▶ Exercise directions: Nothing but the lines below from the one containing "Description: 2021 Hai" through the one containing "After compilation, you" should appear in the answer, exact and without pictures.

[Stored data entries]

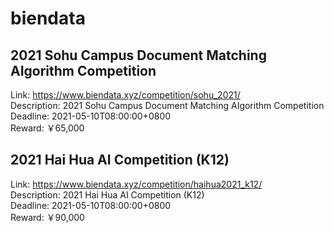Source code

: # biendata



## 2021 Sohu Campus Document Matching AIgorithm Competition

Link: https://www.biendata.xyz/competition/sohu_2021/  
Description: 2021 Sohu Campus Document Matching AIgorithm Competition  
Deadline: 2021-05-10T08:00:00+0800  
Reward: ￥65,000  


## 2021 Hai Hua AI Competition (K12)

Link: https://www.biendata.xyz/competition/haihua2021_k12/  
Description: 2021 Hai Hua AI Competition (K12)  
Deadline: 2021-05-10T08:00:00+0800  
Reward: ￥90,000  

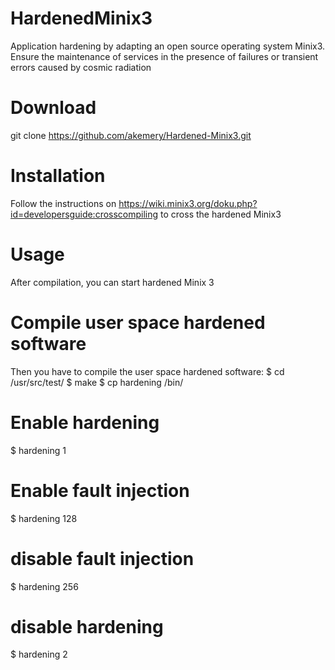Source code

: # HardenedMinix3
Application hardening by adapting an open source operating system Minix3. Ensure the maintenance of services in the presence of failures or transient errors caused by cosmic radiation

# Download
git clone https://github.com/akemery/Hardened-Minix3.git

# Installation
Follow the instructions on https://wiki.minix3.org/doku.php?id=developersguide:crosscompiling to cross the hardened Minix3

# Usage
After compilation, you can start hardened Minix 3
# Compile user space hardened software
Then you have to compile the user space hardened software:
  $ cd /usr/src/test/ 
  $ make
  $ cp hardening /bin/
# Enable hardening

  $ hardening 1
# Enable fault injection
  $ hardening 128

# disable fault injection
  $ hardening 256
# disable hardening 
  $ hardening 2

==

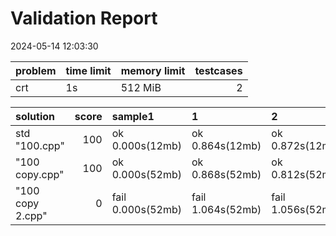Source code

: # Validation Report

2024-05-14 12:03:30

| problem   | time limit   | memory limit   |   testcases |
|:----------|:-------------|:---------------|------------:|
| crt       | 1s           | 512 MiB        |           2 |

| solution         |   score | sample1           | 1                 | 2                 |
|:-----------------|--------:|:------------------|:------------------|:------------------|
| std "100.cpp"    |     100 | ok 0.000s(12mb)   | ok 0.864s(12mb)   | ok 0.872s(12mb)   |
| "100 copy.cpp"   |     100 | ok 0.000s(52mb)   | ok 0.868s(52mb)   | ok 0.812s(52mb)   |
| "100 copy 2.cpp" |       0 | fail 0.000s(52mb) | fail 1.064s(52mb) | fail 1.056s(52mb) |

---

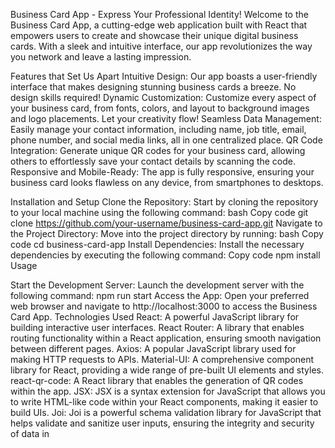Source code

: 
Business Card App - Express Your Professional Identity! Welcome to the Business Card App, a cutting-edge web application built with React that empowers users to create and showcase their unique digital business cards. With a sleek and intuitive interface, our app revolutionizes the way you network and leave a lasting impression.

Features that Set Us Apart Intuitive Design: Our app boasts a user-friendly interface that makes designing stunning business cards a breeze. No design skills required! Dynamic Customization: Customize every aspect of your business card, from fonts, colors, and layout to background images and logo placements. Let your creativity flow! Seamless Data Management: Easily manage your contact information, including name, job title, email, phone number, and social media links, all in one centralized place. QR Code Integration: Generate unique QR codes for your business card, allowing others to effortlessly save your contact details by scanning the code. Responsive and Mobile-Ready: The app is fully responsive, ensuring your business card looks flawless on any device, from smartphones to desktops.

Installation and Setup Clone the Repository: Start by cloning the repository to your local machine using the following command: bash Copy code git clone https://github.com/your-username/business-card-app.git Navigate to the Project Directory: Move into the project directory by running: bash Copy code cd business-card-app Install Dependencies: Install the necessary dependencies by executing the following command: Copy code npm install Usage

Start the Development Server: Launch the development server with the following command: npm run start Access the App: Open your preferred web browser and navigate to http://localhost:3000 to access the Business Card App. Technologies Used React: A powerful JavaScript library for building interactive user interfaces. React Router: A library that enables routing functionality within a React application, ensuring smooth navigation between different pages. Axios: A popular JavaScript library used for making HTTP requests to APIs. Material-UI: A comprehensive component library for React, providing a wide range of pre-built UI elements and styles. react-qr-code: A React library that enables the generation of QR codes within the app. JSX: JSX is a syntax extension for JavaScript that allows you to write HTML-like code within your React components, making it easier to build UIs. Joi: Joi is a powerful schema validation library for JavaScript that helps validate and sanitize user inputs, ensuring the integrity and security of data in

▶ Task output:
Description: 2021 Hai Hua AI Competition (K12)  
Deadline: 2021-05-10T08:00:00+0800  
Reward: ￥90,000  

Source code

: # HardenedMinix3
Application hardening by adapting an open source operating system Minix3. Ensure the maintenance of services in the presence of failures or transient errors caused by cosmic radiation

# Download
git clone https://github.com/akemery/Hardened-Minix3.git

# Installation
Follow the instructions on https://wiki.minix3.org/doku.php?id=developersguide:crosscompiling to cross the hardened Minix3

# Usage
After compilation, you can start hardened Minix 3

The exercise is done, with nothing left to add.